• _Entries supplied_
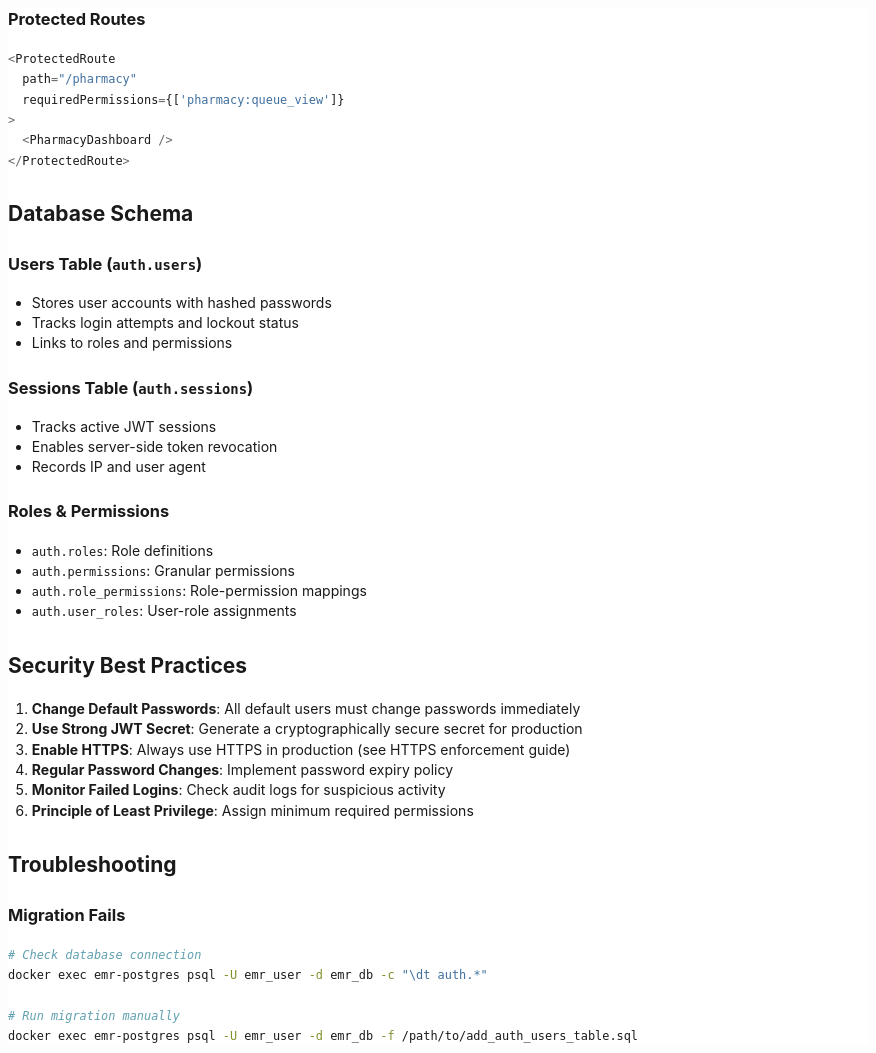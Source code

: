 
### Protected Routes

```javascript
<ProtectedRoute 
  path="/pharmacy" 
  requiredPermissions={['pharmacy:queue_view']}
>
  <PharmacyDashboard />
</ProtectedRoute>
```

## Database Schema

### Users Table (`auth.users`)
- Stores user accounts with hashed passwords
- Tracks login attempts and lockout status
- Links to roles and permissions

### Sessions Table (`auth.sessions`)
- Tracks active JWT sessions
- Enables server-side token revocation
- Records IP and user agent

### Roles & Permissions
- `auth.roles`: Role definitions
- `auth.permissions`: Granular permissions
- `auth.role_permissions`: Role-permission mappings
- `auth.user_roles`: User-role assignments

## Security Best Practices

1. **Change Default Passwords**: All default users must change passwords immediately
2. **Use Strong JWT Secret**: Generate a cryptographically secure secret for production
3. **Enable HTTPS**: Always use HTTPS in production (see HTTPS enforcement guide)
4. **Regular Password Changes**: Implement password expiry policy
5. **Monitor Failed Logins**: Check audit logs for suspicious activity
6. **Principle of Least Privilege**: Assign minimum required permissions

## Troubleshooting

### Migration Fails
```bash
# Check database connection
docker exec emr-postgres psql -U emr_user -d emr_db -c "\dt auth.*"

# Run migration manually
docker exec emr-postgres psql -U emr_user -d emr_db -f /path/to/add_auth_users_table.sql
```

• _What is expected_
Could you write out, exactly, each line of the data above from the one containing "5. **Monitor Failed" through the last, including both?

• _Your response_
5. **Monitor Failed Logins**: Check audit logs for suspicious activity
6. **Principle of Least Privilege**: Assign minimum required permissions

## Troubleshooting

### Migration Fails
```bash
# Check database connection
docker exec emr-postgres psql -U emr_user -d emr_db -c "\dt auth.*"

# Run migration manually
docker exec emr-postgres psql -U emr_user -d emr_db -f /path/to/add_auth_users_table.sql
```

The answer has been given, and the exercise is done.